How are Damages Calculated in Accident Cases?

When an individual suffers moderate to severe injuries from an accident, it can be a life-altering experience. High medical bills combined with time missed from work can create a financial hardship for victims and their families, and the physical and emotional pain an injury causes can put additional strain on the household. When an injury results from the negligence or reckless actions of another party, victims deserve to be compensated. The legal term for this is called “damages”.

Compensatory damages in personal injury cases can be divided into two general categories; economic damages and non-economic damages.

Economic Damages

These are losses incurred by the injured party that are quantifiable. Such as:

  • Property Damage: In most accident cases, there is some property damage that accompanies the injuries. The most common example is with an auto accident case in which the vehicle the injured party was driving is damaged.
  • Medical Costs: Various types of medical expenses may be incurred depending on the type and extent of the injuries. For more severe injuries, there may be hospitalization costs, cost for surgeries and/or various other medical treatments, rehabilitation costs, and costs for ongoing medical care (when there is a debilitating injury).
  • Lost Wages: When someone suffers an injury, they may have to miss work for medical appointments, and depending on the type of work they do, they may be out of work for a while during their recovery period.
  • Loss of Earning Capacity: When someone suffers a debilitating injury, they may not be able to return to their previous job. And in the most serious cases, they may not be able to participate in any type of gainful activity at all.
  • Funeral and Burial Expenses: In the case of an accident that results in a fatality, the victim’s family should be compensated for funeral and burial costs.

Non-Economic Damages

These are intangible losses that are more difficult to quantify because they have to do with the impact the injury has on the victim’s life, and the life of their loved ones. Non-economic damages may include:

  • Physical Pain and Suffering: A serious injury can cause extreme physical pain, and oftentimes, the victim must endure this pain for an extended period of time. If the victim suffers a long-term debilitating injury, the pain and suffering may be permanent.
  • Psychological Distress: Having to adjust to life after a severe injury can be very hard on someone emotionally. Uncertainty about the future, wondering how long the injury will last, how long they will be in pain, when they can return to work (if ever), and similar worries can cause an enormous amount of stress, anxiety, and sleepless nights.
  • Loss of Enjoyment: Some injuries deprive the victim of their ability to participate in physical activities they once enjoyed; such as running, hiking, biking, swimming, and other hobbies or recreational pursuits.
  • Loss of Consortium: This relates to the losses suffered by someone close to the victim, such as loss of the ability to maintain an intimate relationship with your spouse.  Loss of consortium damages are sometimes awarded directly to the loved one who is affected.

Punitive Damages

In rare cases when the actions of the party responsible for the accident were especially egregious, punitive damages may be awarded to punish the wrongdoer and help deter them (and others) from engaging in similar behaviors. To be awarded punitive damages, it must be shown that the responsible party acted with willful and wanton conduct or actual malice toward the victim.  Punitive damages in Virginia are capped at $350,000.
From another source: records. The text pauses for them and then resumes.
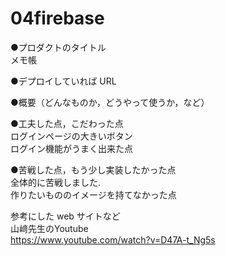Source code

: # 04firebase

●プロダクトのタイトル  
メモ帳  

●デプロイしていれば URL  

●概要（どんなものか，どうやって使うか，など）  

●工夫した点，こだわった点  
ログインページの大きいボタン  
ログイン機能がうまく出来た点  

●苦戦した点，もう少し実装したかった点  
全体的に苦戦しました.  
作りたいもののイメージを持てなかった点  


参考にした web サイトなど  
山﨑先生のYoutube  
https://www.youtube.com/watch?v=D47A-t_Ng5s
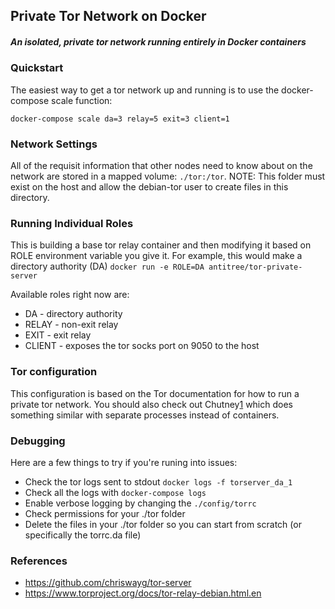 ## Private Tor Network on Docker

##### An isolated, private tor network running entirely in Docker containers

### Quickstart

The easiest way to get a tor network up and running is to use the docker-compose scale function:

`docker-compose scale da=3 relay=5 exit=3 client=1`

### Network Settings

All of the requisit information that other nodes need to know about on the network are stored in a mapped volume: `./tor:/tor`. NOTE: This folder must exist on the host and allow the debian-tor user to create files in this directory. 

### Running Individual Roles

This is building a base tor relay container and then modifying it based on ROLE environment variable you give it. For example, this would make a directory authority (DA)
`docker run -e ROLE=DA antitree/tor-private-server`

Available roles right now are:

* DA - directory authority
* RELAY - non-exit relay
* EXIT - exit relay
* CLIENT - exposes the tor socks port on 9050 to the host

### Tor configuration

This configuration is based on the Tor documentation for how to run a private tor network. You should also check out Chutney[1] which does something similar with separate processes instead of containers. 

### Debugging

Here are a few things to try if you're runing into issues:

* Check the tor logs sent to stdout `docker logs -f torserver_da_1`
* Check all the logs with `docker-compose logs`
* Enable verbose logging by changing the `./config/torrc` 
* Check permissions for your ./tor folder
* Delete the files in your ./tor folder so you can start from scratch (or specifically the torrc.da file)

### References

- https://github.com/chriswayg/tor-server
- https://www.torproject.org/docs/tor-relay-debian.html.en

[1]: https://gitweb.torproject.org/chutney.git/


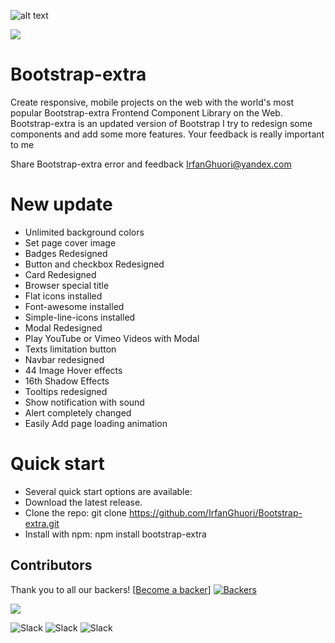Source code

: 


![alt text](https://i.ibb.co/5M391D8/banner.png)

<a href="https://www.buymeacoffee.com/irfanghuori"><img src="https://img.buymeacoffee.com/button-api/?text=Buy me a coffee&emoji=&slug=irfanghuori&button_colour=FFDD00&font_colour=000000&font_family=Cookie&outline_colour=000000&coffee_colour=ffffff" /></a>
# Bootstrap-extra
Create responsive, mobile projects on the web with the world's most popular Bootstrap-extra Frontend Component Library on the Web. 
Bootstrap-extra is an updated version of Bootstrap  I try to redesign some components and add some more features.
 Your feedback is really important to me

Share Bootstrap-extra error and feedback
IrfanGhuori@yandex.com

# New update

  - Unlimited background colors
  - Set page cover image
  - Badges Redesigned
  - Button and checkbox Redesigned
  - Card Redesigned
  - Browser special title
  - Flat icons installed
  - Font-awesome installed
  - Simple-line-icons installed
  - Modal Redesigned
  - Play YouTube or Vimeo Videos with Modal
  - Texts limitation button
  - Navbar redesigned
  - 44 Image Hover effects
  - 16th Shadow Effects
  - Tooltips redesigned
  - Show notification with sound
  - Alert completely changed
  - Easily Add page loading animation 
  


# Quick start
- Several quick start options are available:
- Download the latest release.
- Clone the repo: git clone https://github.com/IrfanGhuori/Bootstrap-extra.git
- Install with npm: npm install bootstrap-extra



## Contributors
Thank you to all our backers!  [[Become a backer](https://opencollective.com/Bootstrap-extra#backer)]
[![Backers](https://opencollective.com/Bootstrap-extra/backers.svg?width=890)](https://opencollective.com/Bootstrap-extra#backers)


<a href="CODE_CONTRIBUTORS.md"><img src="https://opencollective.com/swiper/contributors.svg?width=890&button=false" /></a>

![Slack](https://img.shields.io/badge/MIT-License-green) ![Slack](https://img.shields.io/badge/plugin-9-blue) ![Slack](https://img.shields.io/badge/rating%20count-6%20total-yellowgreen)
Pursuing Damages in Virginia Accident Cases

Recovering compensation for injuries suffered after an accident in Virginia can be very difficult because of the state’s “contributory negligence” legal standard. Under contributory negligence, an injured party can be barred from recovering damages if they are found to have “contributed” in any way to the underlying accident.

This is a very high bar to clear, and even being found 1% at-fault can be a barrier to obtaining the just compensation you deserve. For this reason, it is absolutely essential to work with a skilled personal injury attorney who understands Virginia law and has a proven ability to successfully pursue damages on behalf of injury victims in these types of cases.

Injured in an Accident in Virginia? Call the Seasoned Personal Injury Lawyers at Olmstead & Olmstead

If you or a loved one has been injured in an accident, it is important to act immediately to protect your legal right to recover compensation. Call Olmstead & Olmstead today at 703-361-1555 for a free consultation. You may also send us a message through our online contact form.

Full and Fair Settlement

Negotiating a Full and Fair Settlement

When an individual suffers an injury from an accident or another event and someone else was at fault, they deserve to be compensated. Unfortunately, obtaining full and fair compensation is much easier said than done. In most cases, the party that was responsible for your injuries is not going to willingly write you a check for full damages. In fact, you will most likely not even be dealing directly with the other party. Instead, you will be dealing with their insurance company.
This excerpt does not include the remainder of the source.